1

I'm new to Spark and code in Python. I save the processed data by using saveAsTextFile. The data are lists of rows and are turned into strings after being saved. When I load them via numpy.loadtxt("filename", delimiter=',')(this method will automatically transform loaded data into float), there is an error report said that the data can't be transformed into float because of the '[' square brackets. So how can I save lists of rows without square brackets, or with those brackets but later load them and transform them into float correctly?
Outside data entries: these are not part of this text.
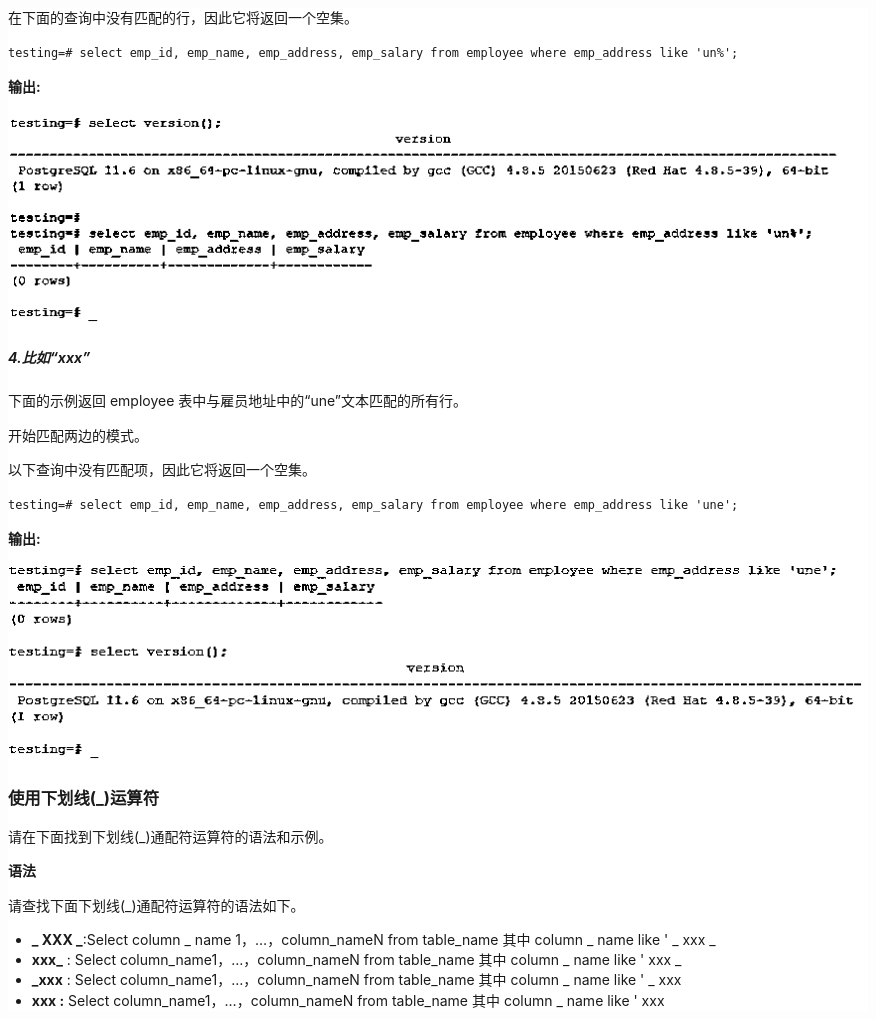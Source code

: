 在下面的查询中没有匹配的行，因此它将返回一个空集。

`testing=# select emp_id, emp_name, emp_address, emp_salary from employee where emp_address like 'un%';`

**输出:**

![Wildcards in PostgreSQL output 4](img/bae74558e1f46a607f046b2e8fda62c2.png)



##### 4.比如“xxx”

下面的示例返回 employee 表中与雇员地址中的“une”文本匹配的所有行。

开始匹配两边的模式。

以下查询中没有匹配项，因此它将返回一个空集。

`testing=# select emp_id, emp_name, emp_address, emp_salary from employee where emp_address like 'une';`

**输出:**

![output 5](img/7dcda7a628585683e8a44ddab07cd071.png)



### 使用下划线(_)运算符

请在下面找到下划线(_)通配符运算符的语法和示例。

**语法**

请查找下面下划线(_)通配符运算符的语法如下。

*   **_ XXX _**:Select column _ name 1，…，column_nameN from table_name 其中 column _ name like ' _ xxx _
*   **xxx_** : Select column_name1，…，column_nameN from table_name 其中 column _ name like ' xxx _
*   **_xxx** : Select column_name1，…，column_nameN from table_name 其中 column _ name like ' _ xxx
*   **xxx :** Select column_name1，…，column_nameN from table_name 其中 column _ name like ' xxx
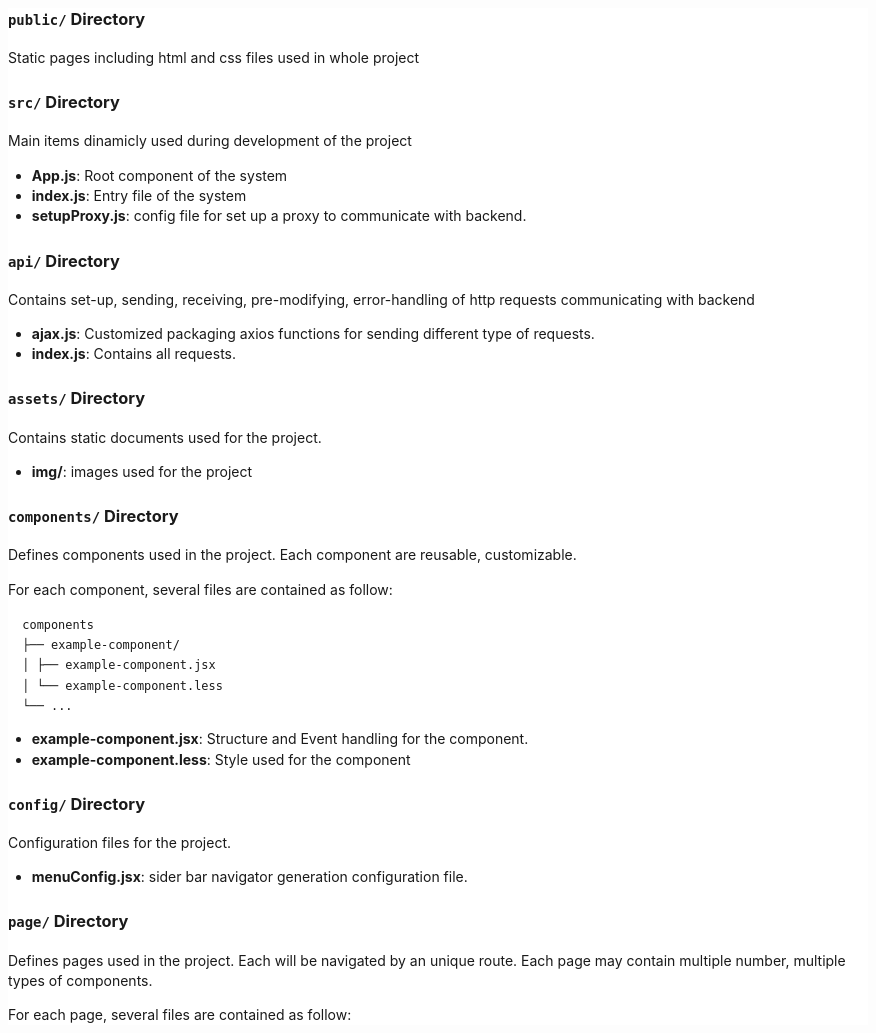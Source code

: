 ### `public/` Directory

Static pages including html and css files used in whole project

### `src/` Directory

Main items dinamicly used during development of the project

- **App.js**: Root component of the system
- **index.js**: Entry file of the system
- **setupProxy.js**: config file for set up a proxy to communicate with backend.

### `api/` Directory

Contains set-up, sending, receiving, pre-modifying, error-handling of http requests communicating with backend

- **ajax.js**: Customized packaging axios functions for sending different type of requests.
- **index.js**: Contains all requests.

### `assets/` Directory

Contains static documents used for the project.

- **img/**: images used for the project

### `components/` Directory

Defines components used in the project. Each component are reusable, customizable.

For each component, several files are contained as follow:

```bash
  components
  ├── example-component/
  │ ├── example-component.jsx
  │ └── example-component.less
  └── ...
```

- **example-component.jsx**: Structure and Event handling for the component.
- **example-component.less**: Style used for the component

### `config/` Directory

Configuration files for the project.

- **menuConfig.jsx**: sider bar navigator generation configuration file.

### `page/` Directory

Defines pages used in the project. Each will be navigated by an unique route. Each page may contain multiple number, multiple types of components.

For each page, several files are contained as follow:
Sorry I'm also new to SO. Here are explanations why my question isn't a duplicate one. The similar question in linked column is in Scala but mine is in Python(Although answers are in Scala). Besides, here is an answer using replace that can solve my question(remove square brackets of lists) perfectly but this method hasn't been present in the similar question.(I'm not sure whether my second point is an explanation) I've comment the Python version of replace method for later viewers of this question.

orangedietc
  • 142
  • 3
  • 12
  • Why are you using numpy rather than SparkCsv reader? Can you show your input and Spark code and expected outputs? – OneCricketeer Jun 20 '17 at 02:47
  • @cricket_007 I plan to use tensorflow code which I wrote before to do machine learning so I load the data using numpy. The processed data are not too big and I'm not familiar with Spark, so.... – orangedietc Jun 20 '17 at 03:31
  • @cricket_007 the input data are big and after being processed, they become [data1, data2, data3] in each row. The expected outputs(saved to textfile) are like data1, data2, data3 in which square brackets are removed. – orangedietc Jun 20 '17 at 03:39
  • Is the data too large for a [mcve]? – OneCricketeer Jun 20 '17 at 03:59
  • @cricket_007 Sorry if I'm seen like being rude and Thanks for replying me. It's because the laptop that I use to run my program doesn't connect to internet and I'm using another computer to ask question here. I feel the data-like thing I wrote above is enough for this question and I tried Shankar's method below and it worked. Thanks very much for your replying again! – orangedietc Jun 20 '17 at 04:12
  • I'm just trying to make sure you aren't asking about an XY Problem. How did you get brackets at all - by saving a Python list... If you string join that list, you won't get brackets. – OneCricketeer Jun 20 '17 at 04:15
  • @cricket_007 Yeah Thank you for your patience. – orangedietc Jun 20 '17 at 04:31
  • 1
    Possible duplicate of [How to remove parentheses around records when saveAsTextFile on RDD\[(String, Int)\]?](https://stackoverflow.com/questions/29945330/how-to-remove-parentheses-around-records-when-saveastextfile-on-rddstring-int) – eliasah Jun 20 '17 at 07:09

3 Answers3

1

Here is what you can do if you have data like (value1, value2)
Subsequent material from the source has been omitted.